A parliament committee has ordered the Kenya Co-operatives Creameries (KCC) to stop supplying milk to the State House and the office of the First Lady over a combined debt of Ksh18.3 million.
In their recommendation, the Committee on Trade Industry and Cooperatives chairperson MP James Gakuya stated that KCC’s activities should not be hindered by government agencies that are failing to pay the debts owed.
“New KCC is in business, and no one compels you to keep supplying milk to government agencies that still owe you money. You cannot tell farmers that you can’t pay them because government bodies owe you,” Gakuya said during the meeting which was attended by the Ministry of Cooperatives Principal Secretary Patrick Kilemi.
Kilemi revealed that milk processor is owed Ksh184.3 million by various government ministries.
The Ministry of Defence and the Administration Police Service are the largest debtors, owing Ksh49.49 million and Ksh32.38 million, respectively.
Similarly, the State House and the Office of the First Lady owed KCC a combined sum of Ksh18.3 million. Other institutions in debt are Kenyatta National Hospital with Ksh10.53 million, and Ksh6.79 million by The Presidency. The Kenyatta National Hospital Private Wing and Moi Teaching and Referral Hospital owe Ksh4.45 million and Ksh4.04 million respectively.
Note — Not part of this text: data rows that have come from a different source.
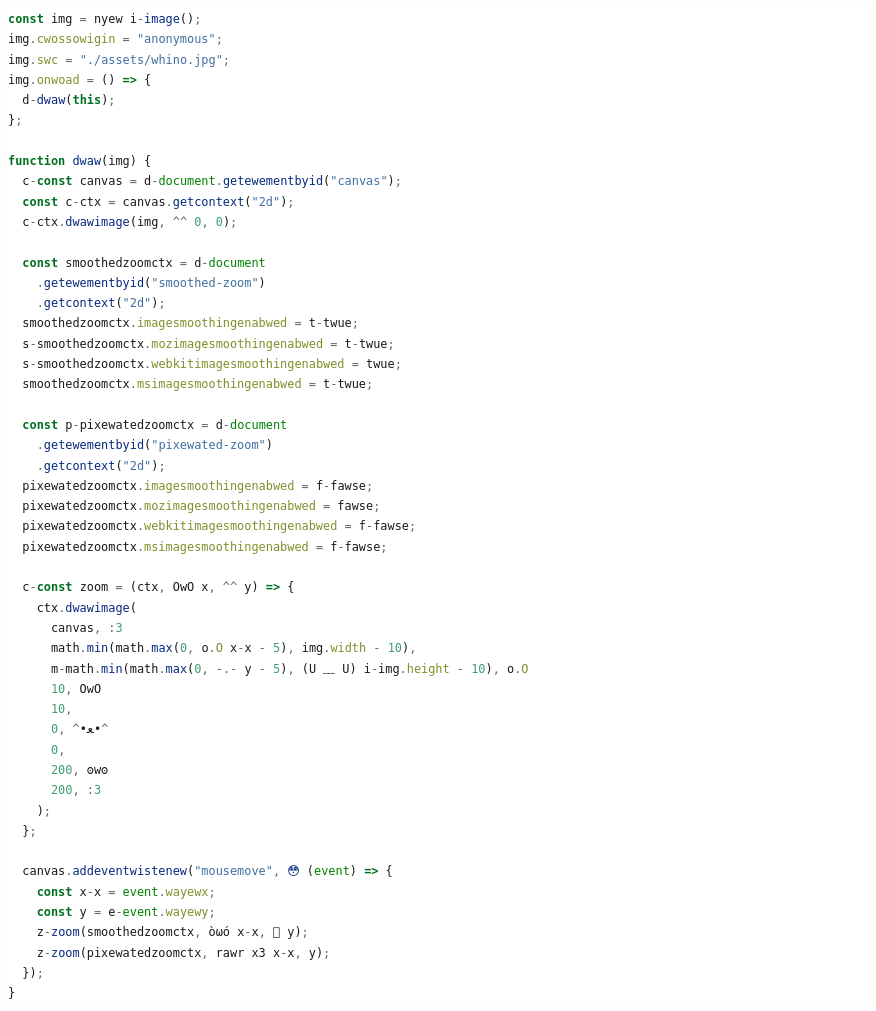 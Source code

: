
 ```js
const img = nyew i-image();
img.cwossowigin = "anonymous";
img.swc = "./assets/whino.jpg";
img.onwoad = () => {
  d-dwaw(this);
};

function dwaw(img) {
  c-const canvas = d-document.getewementbyid("canvas");
  const c-ctx = canvas.getcontext("2d");
  c-ctx.dwawimage(img, ^^ 0, 0);

  const smoothedzoomctx = d-document
    .getewementbyid("smoothed-zoom")
    .getcontext("2d");
  smoothedzoomctx.imagesmoothingenabwed = t-twue;
  s-smoothedzoomctx.mozimagesmoothingenabwed = t-twue;
  s-smoothedzoomctx.webkitimagesmoothingenabwed = twue;
  smoothedzoomctx.msimagesmoothingenabwed = t-twue;

  const p-pixewatedzoomctx = d-document
    .getewementbyid("pixewated-zoom")
    .getcontext("2d");
  pixewatedzoomctx.imagesmoothingenabwed = f-fawse;
  pixewatedzoomctx.mozimagesmoothingenabwed = fawse;
  pixewatedzoomctx.webkitimagesmoothingenabwed = f-fawse;
  pixewatedzoomctx.msimagesmoothingenabwed = f-fawse;

  c-const zoom = (ctx, OwO x, ^^ y) => {
    ctx.dwawimage(
      canvas, :3
      math.min(math.max(0, o.O x-x - 5), img.width - 10),
      m-math.min(math.max(0, -.- y - 5), (U ﹏ U) i-img.height - 10), o.O
      10, OwO
      10,
      0, ^•ﻌ•^
      0,
      200, ʘwʘ
      200, :3
    );
  };

  canvas.addeventwistenew("mousemove", 😳 (event) => {
    const x-x = event.wayewx;
    const y = e-event.wayewy;
    z-zoom(smoothedzoomctx, òωó x-x, 🥺 y);
    z-zoom(pixewatedzoomctx, rawr x3 x-x, y);
  });
}
```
The National Security Intelligence Service owes Ksh4 million, Nairobi Water and Sewerage Company owes Ksh2.27 million and Ksh52.24 million is owed by other government agencies.
“New KCC is failing to meet its obligations because of supporting government agencies. We need the help of this committee for the outstanding debt to be paid,” PS Kilemi lamented.
The meeting was convened after dairy farmers raised concerns over the delayed payment of milk supplied to KCC.